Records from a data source

• • •

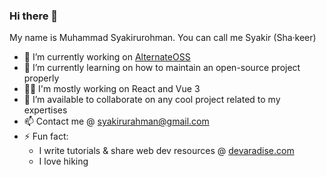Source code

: ### Hi there 👋

<!--
**syakirurahman/syakirurahman** is a ✨ _special_ ✨ repository because its `README.md` (this file) appears on your GitHub profile.
-->

My name is Muhammad Syakirurohman. You can call me Syakir (Sha·keer)

- 🔭 I’m currently working on [AlternateOSS](https://alternateoss.com)
- 🌱 I’m currently learning on how to maintain an open-source project properly
- :technologist: I'm mostly working on React and Vue 3
- 👯 I’m available to collaborate on any cool project related to my expertises
- 📫 Contact me @ syakirurahman@gmail.com
- ⚡ Fun fact: 
  - I write tutorials & share web dev resources @ [devaradise.com](https://devaradise.com)
  - I love hiking

<!--- 🤔 I’m looking for help with .. 💬 Ask me about anything about  -->
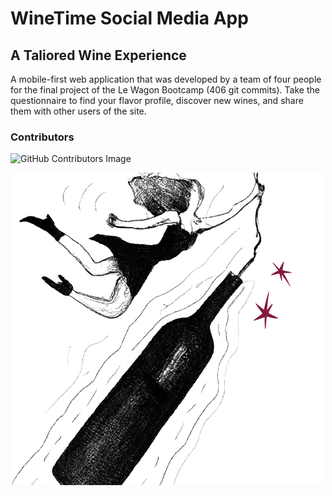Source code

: 
# WineTime Social Media App

## A Taliored Wine Experience

A mobile-first web application that was developed by a team of four people for the final project of the Le Wagon Bootcamp (406 git commits). Take the questionnaire to find your flavor profile, discover new wines, and share them with other users of the site.

### Contributors
![GitHub Contributors Image](https://contrib.rocks/image?repo=ad-800/WineTime)

![WineDalleimage](app/assets/images/dalle-wine-girl.png)

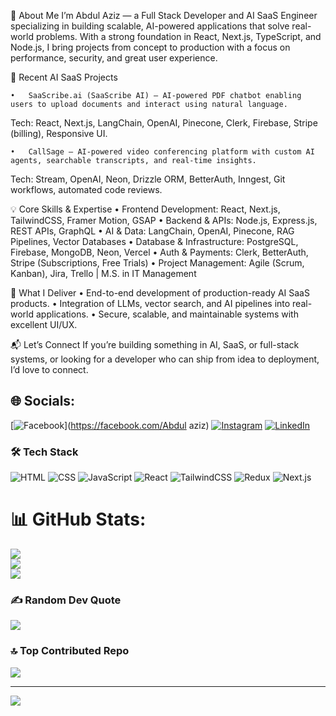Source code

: 💫 About Me
I’m Abdul Aziz — a Full Stack Developer and AI SaaS Engineer specializing in building scalable, AI-powered applications that solve real-world problems. With a strong foundation in React, Next.js, TypeScript, and Node.js, I bring projects from concept to production with a focus on performance, security, and great user experience.

🚀 Recent AI SaaS Projects

	•	SaaScribe.ai (SaaScribe AI) – AI-powered PDF chatbot enabling users to upload documents and interact using natural language.
Tech: React, Next.js, LangChain, OpenAI, Pinecone, Clerk, Firebase, Stripe (billing), Responsive UI.

	•	CallSage – AI-powered video conferencing platform with custom AI agents, searchable transcripts, and real-time insights.
Tech: Stream, OpenAI, Neon, Drizzle ORM, BetterAuth, Inngest, Git workflows, automated code reviews.

💡 Core Skills & Expertise
	•	Frontend Development: React, Next.js, TailwindCSS, Framer Motion, GSAP
	•	Backend & APIs: Node.js, Express.js, REST APIs, GraphQL
	•	AI & Data: LangChain, OpenAI, Pinecone, RAG Pipelines, Vector Databases
	•	Database & Infrastructure: PostgreSQL, Firebase, MongoDB, Neon, Vercel
	•	Auth & Payments: Clerk, BetterAuth, Stripe (Subscriptions, Free Trials)
	•	Project Management: Agile (Scrum, Kanban), Jira, Trello | M.S. in IT Management

🎯 What I Deliver
	•	End-to-end development of production-ready AI SaaS products.
	•	Integration of LLMs, vector search, and AI pipelines into real-world applications.
	•	Secure, scalable, and maintainable systems with excellent UI/UX.

📬 Let’s Connect
If you’re building something in AI, SaaS, or full-stack systems, or looking for a developer who can ship from idea to deployment, I’d love to connect.

## 🌐 Socials:
[![Facebook](https://img.shields.io/badge/Facebook-%231877F2.svg?logo=Facebook&logoColor=white)](https://facebook.com/Abdul aziz) [![Instagram](https://img.shields.io/badge/Instagram-%23E4405F.svg?logo=Instagram&logoColor=white)](https://instagram.com/abd_az1z_) [![LinkedIn](https://img.shields.io/badge/LinkedIn-%230077B5.svg?logo=linkedin&logoColor=white)](https://linkedin.com/in/abdul_aziz-87296/b179/) 

### 🛠️ Tech Stack
![HTML](https://img.shields.io/badge/HTML5-E34F26?style=flat&logo=html5&logoColor=white)
![CSS](https://img.shields.io/badge/CSS3-1572B6?style=flat&logo=css3&logoColor=white)
![JavaScript](https://img.shields.io/badge/JavaScript-F7DF1E?style=flat&logo=javascript&logoColor=black)
![React](https://img.shields.io/badge/React-20232A?style=flat&logo=react&logoColor=61DAFB)
![TailwindCSS](https://img.shields.io/badge/TailwindCSS-38B2AC?style=flat&logo=tailwind-css&logoColor=white)
![Redux](https://img.shields.io/badge/Redux-764ABC?style=flat&logo=redux&logoColor=white)
![Next.js](https://img.shields.io/badge/Next.js-000000?style=flat&logo=next.js&logoColor=white)

# 📊 GitHub Stats:
![](https://github-readme-stats.vercel.app/api?username=abd-az1z&theme=dark&hide_border=false&include_all_commits=false&count_private=false)<br/>
![](https://github-readme-streak-stats.herokuapp.com/?user=abd-az1z&theme=dark&hide_border=false)<br/>
![](https://github-readme-stats.vercel.app/api/top-langs/?username=abd-az1z&theme=dark&hide_border=false&include_all_commits=false&count_private=false&layout=compact)

### ✍️ Random Dev Quote
![](https://quotes-github-readme.vercel.app/api?type=horizontal&theme=radical)

### 🔝 Top Contributed Repo
![](https://github-contributor-stats.vercel.app/api?username=abd-az1z&limit=5&theme=dark&combine_all_yearly_contributions=true)

---
[![](https://visitcount.itsvg.in/api?id=abd-az1z&icon=0&color=8)](https://visitcount.itsvg.in)

<!-- Proudly created with GPRM ( https://gprm.itsvg.in ) -->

• • •

Task to carry out
An exact copy of every line above is needed, without the images.

Result of this task
Source code

: ### Hi there 👋

<!--
**syakirurahman/syakirurahman** is a ✨ _special_ ✨ repository because its `README.md` (this file) appears on your GitHub profile.
-->

My name is Muhammad Syakirurohman. You can call me Syakir (Sha·keer)

- 🔭 I’m currently working on [AlternateOSS](https://alternateoss.com)
- 🌱 I’m currently learning on how to maintain an open-source project properly
- :technologist: I'm mostly working on React and Vue 3
- 👯 I’m available to collaborate on any cool project related to my expertises
- 📫 Contact me @ syakirurahman@gmail.com
- ⚡ Fun fact: 
  - I write tutorials & share web dev resources @ [devaradise.com](https://devaradise.com)
  - I love hiking

<!--- 🤔 I’m looking for help with .. 💬 Ask me about anything about  -->
Source code

: 
# WineTime Social Media App

## A Taliored Wine Experience

A mobile-first web application that was developed by a team of four people for the final project of the Le Wagon Bootcamp (406 git commits). Take the questionnaire to find your flavor profile, discover new wines, and share them with other users of the site.

### Contributors
![GitHub Contributors Image](https://contrib.rocks/image?repo=ad-800/WineTime)

![WineDalleimage](app/assets/images/dalle-wine-girl.png)

Source code

: 💫 About Me
I’m Abdul Aziz — a Full Stack Developer and AI SaaS Engineer specializing in building scalable, AI-powered applications that solve real-world problems. With a strong foundation in React, Next.js, TypeScript, and Node.js, I bring projects from concept to production with a focus on performance, security, and great user experience.

🚀 Recent AI SaaS Projects

	•	SaaScribe.ai (SaaScribe AI) – AI-powered PDF chatbot enabling users to upload documents and interact using natural language.
Tech: React, Next.js, LangChain, OpenAI, Pinecone, Clerk, Firebase, Stripe (billing), Responsive UI.

	•	CallSage – AI-powered video conferencing platform with custom AI agents, searchable transcripts, and real-time insights.
Tech: Stream, OpenAI, Neon, Drizzle ORM, BetterAuth, Inngest, Git workflows, automated code reviews.

💡 Core Skills & Expertise
	•	Frontend Development: React, Next.js, TailwindCSS, Framer Motion, GSAP
	•	Backend & APIs: Node.js, Express.js, REST APIs, GraphQL
	•	AI & Data: LangChain, OpenAI, Pinecone, RAG Pipelines, Vector Databases
	•	Database & Infrastructure: PostgreSQL, Firebase, MongoDB, Neon, Vercel
	•	Auth & Payments: Clerk, BetterAuth, Stripe (Subscriptions, Free Trials)
	•	Project Management: Agile (Scrum, Kanban), Jira, Trello | M.S. in IT Management

🎯 What I Deliver
	•	End-to-end development of production-ready AI SaaS products.
	•	Integration of LLMs, vector search, and AI pipelines into real-world applications.
	•	Secure, scalable, and maintainable systems with excellent UI/UX.

📬 Let’s Connect
If you’re building something in AI, SaaS, or full-stack systems, or looking for a developer who can ship from idea to deployment, I’d love to connect.

## 🌐 Socials:
[![Facebook](https://img.shields.io/badge/Facebook-%231877F2.svg?logo=Facebook&logoColor=white)](https://facebook.com/Abdul aziz) [![Instagram](https://img.shields.io/badge/Instagram-%23E4405F.svg?logo=Instagram&logoColor=white)](https://instagram.com/abd_az1z_) [![LinkedIn](https://img.shields.io/badge/LinkedIn-%230077B5.svg?logo=linkedin&logoColor=white)](https://linkedin.com/in/abdul_aziz-87296/b179/) 

### 🛠️ Tech Stack
![HTML](https://img.shields.io/badge/HTML5-E34F26?style=flat&logo=html5&logoColor=white)
![CSS](https://img.shields.io/badge/CSS3-1572B6?style=flat&logo=css3&logoColor=white)
![JavaScript](https://img.shields.io/badge/JavaScript-F7DF1E?style=flat&logo=javascript&logoColor=black)
![React](https://img.shields.io/badge/React-20232A?style=flat&logo=react&logoColor=61DAFB)
![TailwindCSS](https://img.shields.io/badge/TailwindCSS-38B2AC?style=flat&logo=tailwind-css&logoColor=white)
![Redux](https://img.shields.io/badge/Redux-764ABC?style=flat&logo=redux&logoColor=white)
![Next.js](https://img.shields.io/badge/Next.js-000000?style=flat&logo=next.js&logoColor=white)

# 📊 GitHub Stats:
![](https://github-readme-stats.vercel.app/api?username=abd-az1z&theme=dark&hide_border=false&include_all_commits=false&count_private=false)<br/>
![](https://github-readme-streak-stats.herokuapp.com/?user=abd-az1z&theme=dark&hide_border=false)<br/>
![](https://github-readme-stats.vercel.app/api/top-langs/?username=abd-az1z&theme=dark&hide_border=false&include_all_commits=false&count_private=false&layout=compact)

### ✍️ Random Dev Quote
![](https://quotes-github-readme.vercel.app/api?type=horizontal&theme=radical)

### 🔝 Top Contributed Repo
![](https://github-contributor-stats.vercel.app/api?username=abd-az1z&limit=5&theme=dark&combine_all_yearly_contributions=true)

---
[![](https://visitcount.itsvg.in/api?id=abd-az1z&icon=0&color=8)](https://visitcount.itsvg.in)

<!-- Proudly created with GPRM ( https://gprm.itsvg.in ) -->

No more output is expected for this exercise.